There is no sign of sanity in the Scottish parliament either and as for the Welsh Assembly, well there’s a reason Wales voted ‘don’t care’ at devolution time. It was always going to be a loony bin. If only it had come with a regular collection day.

In Wastemonster, the MPs are demanding to be given money if they decide not to be MPs any more. If they could be given money on the basis their seat would no longer exist, fine with me. That’s not what they want. Currently they get a bag of cash if they lose their seat but not if they decide to not bother being MPs any more. Now they want to be paid for not bothering.

Most of the country thinks they already are.

Looks like a few of them plan to jump ship at the next election and want the fare to Nicaragua. Can’t we club together and send them all now?

There is so much more but I have to sleep now. I used to sleep and dream of absurdities and monsters and write them down when I woke up. Now they are all in the news.

Tonight I’ll probably dream of reality. It’s the only way to see any these days.



13 thoughts on “Dreaming of reality.

  1. ‘Is there a rogue lobotomist on the loose? ‘

    Sometimes it feels as if there’s one lurking in the corridors of every school.

    It’s not clear whether ‘pete’ is some kind of health fascist or just mathematically incompetent; either is,sadly, all too plausible given the state of education in this country.

    Alternatively, perhaps he’s simply trolling the Mail comments.


  2. can not affect many, as 15 st is enormous

    Fifteen stone enormous? Is she fucking demented? I weigh ten and a half, and I’m a skinny little runt. All my friends weigh in at thirteen to seventeen stone. They’re not fat (well, not all of them…), just normal, bigger-than-me guys.

    It’s well past time that ‘Public Health’ was wiped off the slate as being not fit for purpose.


  3. Well the Argentinians did a fine job on their First Nation Peoples. By various means, killed every last one of them.

    The Fuegians.


    Methinks it’s got to do with oil.

    Re Scotland giving away 1% of our wealth every year once they’ve gained independence. Well they’ll have to sort out the toxic overhang of RBS and Dunfermline BS first, then sort out how they’ll cough up for OAP’s and maintain the free bus passes for over 60’s etc, etc.

    The best they can expect is to come close to Ireland which, despite their troubles, managed to cough up 0.53%.



    • Tim Worstall is a frequent read although I don’t remember if I ever commented over there.

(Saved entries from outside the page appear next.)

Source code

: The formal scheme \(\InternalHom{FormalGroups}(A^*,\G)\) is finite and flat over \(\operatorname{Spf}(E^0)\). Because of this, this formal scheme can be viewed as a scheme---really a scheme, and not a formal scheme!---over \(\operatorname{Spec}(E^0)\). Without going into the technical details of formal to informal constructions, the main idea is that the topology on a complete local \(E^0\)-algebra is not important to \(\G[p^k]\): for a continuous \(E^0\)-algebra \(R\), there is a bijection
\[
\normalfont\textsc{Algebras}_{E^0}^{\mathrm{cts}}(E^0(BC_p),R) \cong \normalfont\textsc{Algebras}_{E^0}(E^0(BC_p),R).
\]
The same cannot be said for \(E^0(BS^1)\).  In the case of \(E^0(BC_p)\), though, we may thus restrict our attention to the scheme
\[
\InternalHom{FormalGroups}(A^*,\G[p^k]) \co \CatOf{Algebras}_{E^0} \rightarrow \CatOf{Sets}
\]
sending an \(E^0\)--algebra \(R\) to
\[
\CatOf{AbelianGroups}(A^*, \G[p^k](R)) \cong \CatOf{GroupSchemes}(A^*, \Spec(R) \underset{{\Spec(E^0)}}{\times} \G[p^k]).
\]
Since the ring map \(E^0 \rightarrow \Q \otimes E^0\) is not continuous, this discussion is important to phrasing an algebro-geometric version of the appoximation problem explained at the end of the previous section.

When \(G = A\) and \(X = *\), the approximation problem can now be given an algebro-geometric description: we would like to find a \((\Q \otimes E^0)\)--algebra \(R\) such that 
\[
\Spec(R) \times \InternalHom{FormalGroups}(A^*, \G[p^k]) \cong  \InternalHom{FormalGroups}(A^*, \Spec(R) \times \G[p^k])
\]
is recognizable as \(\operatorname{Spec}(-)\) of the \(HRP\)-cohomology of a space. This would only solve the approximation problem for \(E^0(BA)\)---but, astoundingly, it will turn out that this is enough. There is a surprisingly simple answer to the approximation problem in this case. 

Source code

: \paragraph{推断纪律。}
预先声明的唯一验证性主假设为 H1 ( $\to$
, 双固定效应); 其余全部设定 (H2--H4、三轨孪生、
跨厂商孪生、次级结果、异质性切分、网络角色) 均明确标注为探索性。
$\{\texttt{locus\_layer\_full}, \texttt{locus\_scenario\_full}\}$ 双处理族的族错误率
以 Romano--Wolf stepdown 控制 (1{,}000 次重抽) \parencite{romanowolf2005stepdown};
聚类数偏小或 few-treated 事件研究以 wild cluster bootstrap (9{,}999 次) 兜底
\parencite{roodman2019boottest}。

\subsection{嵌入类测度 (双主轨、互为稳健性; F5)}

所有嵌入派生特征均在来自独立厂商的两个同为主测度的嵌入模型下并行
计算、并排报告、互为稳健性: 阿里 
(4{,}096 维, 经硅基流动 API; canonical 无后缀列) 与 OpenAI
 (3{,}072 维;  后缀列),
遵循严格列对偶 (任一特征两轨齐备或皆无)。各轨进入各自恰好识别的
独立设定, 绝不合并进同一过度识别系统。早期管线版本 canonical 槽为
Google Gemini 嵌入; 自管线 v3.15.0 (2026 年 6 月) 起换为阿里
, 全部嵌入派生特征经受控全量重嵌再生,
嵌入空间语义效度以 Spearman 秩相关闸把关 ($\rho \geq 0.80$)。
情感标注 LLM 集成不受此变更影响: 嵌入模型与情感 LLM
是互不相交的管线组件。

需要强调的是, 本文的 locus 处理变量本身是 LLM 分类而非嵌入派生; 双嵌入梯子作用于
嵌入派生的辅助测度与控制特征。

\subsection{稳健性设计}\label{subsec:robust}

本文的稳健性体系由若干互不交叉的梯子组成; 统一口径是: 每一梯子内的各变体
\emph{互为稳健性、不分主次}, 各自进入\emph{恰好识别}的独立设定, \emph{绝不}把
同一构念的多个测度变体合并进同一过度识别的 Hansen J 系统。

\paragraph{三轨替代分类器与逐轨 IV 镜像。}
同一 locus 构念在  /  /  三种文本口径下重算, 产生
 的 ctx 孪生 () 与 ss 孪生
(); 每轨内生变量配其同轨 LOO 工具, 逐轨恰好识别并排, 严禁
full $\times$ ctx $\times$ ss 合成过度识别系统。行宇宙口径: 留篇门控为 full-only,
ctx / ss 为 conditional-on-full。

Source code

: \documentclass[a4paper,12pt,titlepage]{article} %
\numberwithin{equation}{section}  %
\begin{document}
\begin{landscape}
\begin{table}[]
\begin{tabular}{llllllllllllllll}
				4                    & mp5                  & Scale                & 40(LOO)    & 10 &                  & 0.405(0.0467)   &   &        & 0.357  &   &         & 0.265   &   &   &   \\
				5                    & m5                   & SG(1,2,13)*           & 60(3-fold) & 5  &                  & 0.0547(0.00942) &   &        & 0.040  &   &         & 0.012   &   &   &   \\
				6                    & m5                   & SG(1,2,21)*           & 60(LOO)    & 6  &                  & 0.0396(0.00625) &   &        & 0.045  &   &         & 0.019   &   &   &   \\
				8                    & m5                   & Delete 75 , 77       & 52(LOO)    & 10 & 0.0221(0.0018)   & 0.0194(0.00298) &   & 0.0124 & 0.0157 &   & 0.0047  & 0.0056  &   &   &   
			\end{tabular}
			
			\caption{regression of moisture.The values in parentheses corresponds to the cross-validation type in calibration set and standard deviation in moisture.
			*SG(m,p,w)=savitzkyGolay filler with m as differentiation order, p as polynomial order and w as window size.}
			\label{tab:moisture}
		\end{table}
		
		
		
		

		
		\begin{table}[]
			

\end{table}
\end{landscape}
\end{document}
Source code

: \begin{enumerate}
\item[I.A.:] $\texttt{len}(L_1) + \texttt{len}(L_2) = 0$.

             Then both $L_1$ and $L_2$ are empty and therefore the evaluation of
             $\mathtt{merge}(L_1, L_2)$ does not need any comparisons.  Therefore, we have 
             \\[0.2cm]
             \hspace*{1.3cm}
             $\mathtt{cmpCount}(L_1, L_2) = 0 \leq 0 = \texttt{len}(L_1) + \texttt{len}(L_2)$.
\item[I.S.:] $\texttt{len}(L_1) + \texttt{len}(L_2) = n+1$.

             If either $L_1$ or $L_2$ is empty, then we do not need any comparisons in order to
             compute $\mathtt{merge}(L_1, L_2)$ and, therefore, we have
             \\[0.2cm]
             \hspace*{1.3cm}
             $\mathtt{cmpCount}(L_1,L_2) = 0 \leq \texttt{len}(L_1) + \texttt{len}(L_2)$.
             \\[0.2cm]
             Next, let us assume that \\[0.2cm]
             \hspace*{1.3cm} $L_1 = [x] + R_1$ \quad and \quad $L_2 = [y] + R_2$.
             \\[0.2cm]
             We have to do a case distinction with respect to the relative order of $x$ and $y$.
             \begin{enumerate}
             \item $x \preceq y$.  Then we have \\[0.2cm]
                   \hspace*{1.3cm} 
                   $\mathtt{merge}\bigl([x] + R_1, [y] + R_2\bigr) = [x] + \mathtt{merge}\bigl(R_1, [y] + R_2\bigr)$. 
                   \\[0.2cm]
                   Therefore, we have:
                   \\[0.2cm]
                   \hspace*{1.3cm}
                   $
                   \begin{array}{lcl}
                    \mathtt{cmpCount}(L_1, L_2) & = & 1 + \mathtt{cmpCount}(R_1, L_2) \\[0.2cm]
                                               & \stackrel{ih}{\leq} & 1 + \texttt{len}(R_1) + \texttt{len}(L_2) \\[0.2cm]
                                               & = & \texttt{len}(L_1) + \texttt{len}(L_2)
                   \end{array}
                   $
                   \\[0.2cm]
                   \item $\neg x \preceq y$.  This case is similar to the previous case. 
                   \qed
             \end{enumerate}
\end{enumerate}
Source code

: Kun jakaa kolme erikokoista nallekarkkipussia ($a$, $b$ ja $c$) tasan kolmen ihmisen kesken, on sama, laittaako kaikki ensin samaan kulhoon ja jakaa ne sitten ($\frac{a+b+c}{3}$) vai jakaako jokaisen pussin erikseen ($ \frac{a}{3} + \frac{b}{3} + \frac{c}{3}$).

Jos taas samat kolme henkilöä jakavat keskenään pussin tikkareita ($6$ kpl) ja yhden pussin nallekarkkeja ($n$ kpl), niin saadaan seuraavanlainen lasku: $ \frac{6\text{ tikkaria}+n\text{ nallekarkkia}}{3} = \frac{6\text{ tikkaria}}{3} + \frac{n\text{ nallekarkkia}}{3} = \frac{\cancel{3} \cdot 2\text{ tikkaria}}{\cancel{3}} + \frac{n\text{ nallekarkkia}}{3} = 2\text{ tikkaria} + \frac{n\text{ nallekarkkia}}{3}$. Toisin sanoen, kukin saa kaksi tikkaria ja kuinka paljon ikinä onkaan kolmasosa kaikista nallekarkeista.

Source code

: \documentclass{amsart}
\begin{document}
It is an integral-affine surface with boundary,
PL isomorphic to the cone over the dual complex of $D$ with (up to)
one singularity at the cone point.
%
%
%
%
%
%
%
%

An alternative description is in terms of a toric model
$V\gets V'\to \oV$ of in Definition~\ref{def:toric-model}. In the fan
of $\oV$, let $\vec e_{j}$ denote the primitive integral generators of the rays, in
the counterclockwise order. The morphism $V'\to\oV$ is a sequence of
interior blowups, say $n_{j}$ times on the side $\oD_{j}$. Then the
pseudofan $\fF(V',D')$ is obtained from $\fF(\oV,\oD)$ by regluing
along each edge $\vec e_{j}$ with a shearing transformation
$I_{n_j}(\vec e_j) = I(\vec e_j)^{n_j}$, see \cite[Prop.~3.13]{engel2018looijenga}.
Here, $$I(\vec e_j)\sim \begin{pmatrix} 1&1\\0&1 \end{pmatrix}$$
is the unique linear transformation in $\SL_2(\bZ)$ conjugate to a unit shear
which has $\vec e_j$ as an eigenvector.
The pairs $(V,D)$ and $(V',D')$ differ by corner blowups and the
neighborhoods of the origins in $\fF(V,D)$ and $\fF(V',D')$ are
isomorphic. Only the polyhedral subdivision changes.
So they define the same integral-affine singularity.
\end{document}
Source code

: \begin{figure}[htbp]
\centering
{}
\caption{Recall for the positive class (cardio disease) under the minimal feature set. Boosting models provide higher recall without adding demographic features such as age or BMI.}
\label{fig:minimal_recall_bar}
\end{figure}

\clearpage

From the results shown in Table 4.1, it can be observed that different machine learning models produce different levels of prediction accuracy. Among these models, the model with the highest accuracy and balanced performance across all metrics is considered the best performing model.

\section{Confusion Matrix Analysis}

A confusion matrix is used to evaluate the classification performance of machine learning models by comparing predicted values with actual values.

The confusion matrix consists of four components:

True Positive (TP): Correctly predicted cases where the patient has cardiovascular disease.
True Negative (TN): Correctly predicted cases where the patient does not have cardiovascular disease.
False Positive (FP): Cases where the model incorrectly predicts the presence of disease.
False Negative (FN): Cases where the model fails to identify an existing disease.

      I wonder what they’ll hit after sugar and salt? They’ve done fat and most carbohydrates. All that’s left is protein – and even then, they’ve long warned about the crispy bits on roast or barbecued meat, and about red meat. It’ll have to be an amino acid. Phenylalanine, perhaps? That hasn’t been hyped up for a long time.

      I think I might chance a fiver on cysteine…


      • Meanwhile sweeteners, flavour enhancers and unnecessary colourings abound; I know of a playgroup where, because of demand from mothers, the traditional glass of mid-morning milk has been rejected in favour of sugar-free, orange-flavour squash because it’s the the ‘healthy option’. I’d be interested to hear your rather more informed views on the subject.

        As for the next fashionable villain, recent BBC programme held up for ridicule a clip of film advertising eggs as a healthy food, and it looks as if the dairy industry is firmly fixed in the sights too – the Spouse heard a radio interviewee this week categorically state that cheese is bad for you.

        Both dairy products and eggs have come under fire before, but I suspect the onslaught is about to be intensified.


  4. Ban fatties from hospitals? I’ve been to A&E a few times recently and the only reason 90% of the people were there is because GPs are now way to important to visit patients out of hours and it takes a week to get an appointment. Now they are finding reasons to stop us going to hospitals too. I think the new pay grade structure in the NHS must be the more people you can tell to fuck off the more you get paid, with bonuses for finding ways to tell people its thier fault and remind them of the burden they place on your golf handicap.